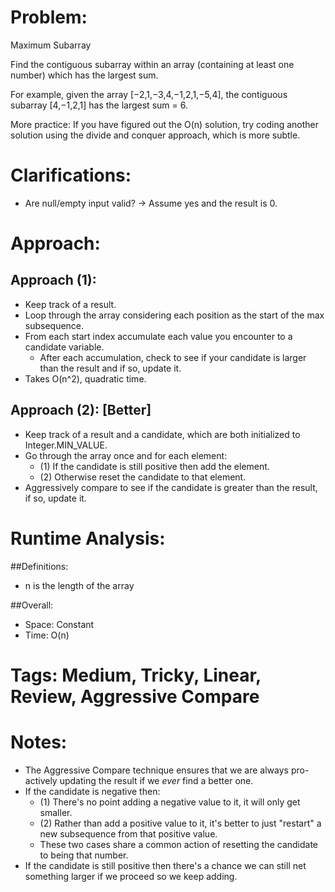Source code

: # Problem:
  Maximum Subarray
  
  Find the contiguous subarray within an array (containing at least one number) which has the largest sum.

  For example, given the array [−2,1,−3,4,−1,2,1,−5,4],
  the contiguous subarray [4,−1,2,1] has the largest sum = 6.

  More practice:
  If you have figured out the O(n) solution, try coding another solution using the divide and conquer approach, which is more subtle.
  
# Clarifications:
  - Are null/empty input valid? -> Assume yes and the result is 0.

# Approach:
## Approach (1):
  - Keep track of a result.
  - Loop through the array considering each position as the start of the max subsequence.
  - From each start index accumulate each value you encounter to a candidate variable.
    - After each accumulation, check to see if your candidate is larger than the result and if so, update it.
  - Takes O(n^2), quadratic time.
  
## Approach (2): [Better]
  - Keep track of a result and a candidate, which are both initialized to Integer.MIN_VALUE.
  - Go through the array once and for each element:
    - (1) If the candidate is still positive then add the element.
    - (2) Otherwise reset the candidate to that element.
  - Aggressively compare to see if the candidate is greater than the result, if so, update it.

# Runtime Analysis:
##Definitions:
  - n is the length of the array

##Overall:
  - Space: Constant
  - Time: O(n)

# Tags: Medium, Tricky, Linear, Review, Aggressive Compare

# Notes:
  - The Aggressive Compare technique ensures that we are always pro-actively updating the result if we *ever* find a better one.
  - If the candidate is negative then:
    - (1) There's no point adding a negative value to it, it will only get smaller.
    - (2) Rather than add a positive value to it, it's better to just "restart" a new subsequence from that positive value.
    - These two cases share a common action of resetting the candidate to being that number.
  - If the candidate is still positive then there's a chance we can still net something larger if we proceed so we keep adding.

What the task requires -> Repeat everything in the records above exactly, except the pictures.

Exercise output ->
Source code

: # Problem:
  Maximum Subarray
  
  Find the contiguous subarray within an array (containing at least one number) which has the largest sum.

  For example, given the array [−2,1,−3,4,−1,2,1,−5,4],
  the contiguous subarray [4,−1,2,1] has the largest sum = 6.

  More practice:
  If you have figured out the O(n) solution, try coding another solution using the divide and conquer approach, which is more subtle.
  
# Clarifications:
  - Are null/empty input valid? -> Assume yes and the result is 0.

# Approach:
## Approach (1):
  - Keep track of a result.
  - Loop through the array considering each position as the start of the max subsequence.
  - From each start index accumulate each value you encounter to a candidate variable.
    - After each accumulation, check to see if your candidate is larger than the result and if so, update it.
  - Takes O(n^2), quadratic time.
  
## Approach (2): [Better]
  - Keep track of a result and a candidate, which are both initialized to Integer.MIN_VALUE.
  - Go through the array once and for each element:
    - (1) If the candidate is still positive then add the element.
    - (2) Otherwise reset the candidate to that element.
  - Aggressively compare to see if the candidate is greater than the result, if so, update it.

# Runtime Analysis:
##Definitions:
  - n is the length of the array

##Overall:
  - Space: Constant
  - Time: O(n)

# Tags: Medium, Tricky, Linear, Review, Aggressive Compare

# Notes:
  - The Aggressive Compare technique ensures that we are always pro-actively updating the result if we *ever* find a better one.
  - If the candidate is negative then:
    - (1) There's no point adding a negative value to it, it will only get smaller.
    - (2) Rather than add a positive value to it, it's better to just "restart" a new subsequence from that positive value.
    - These two cases share a common action of resetting the candidate to being that number.
  - If the candidate is still positive then there's a chance we can still net something larger if we proceed so we keep adding.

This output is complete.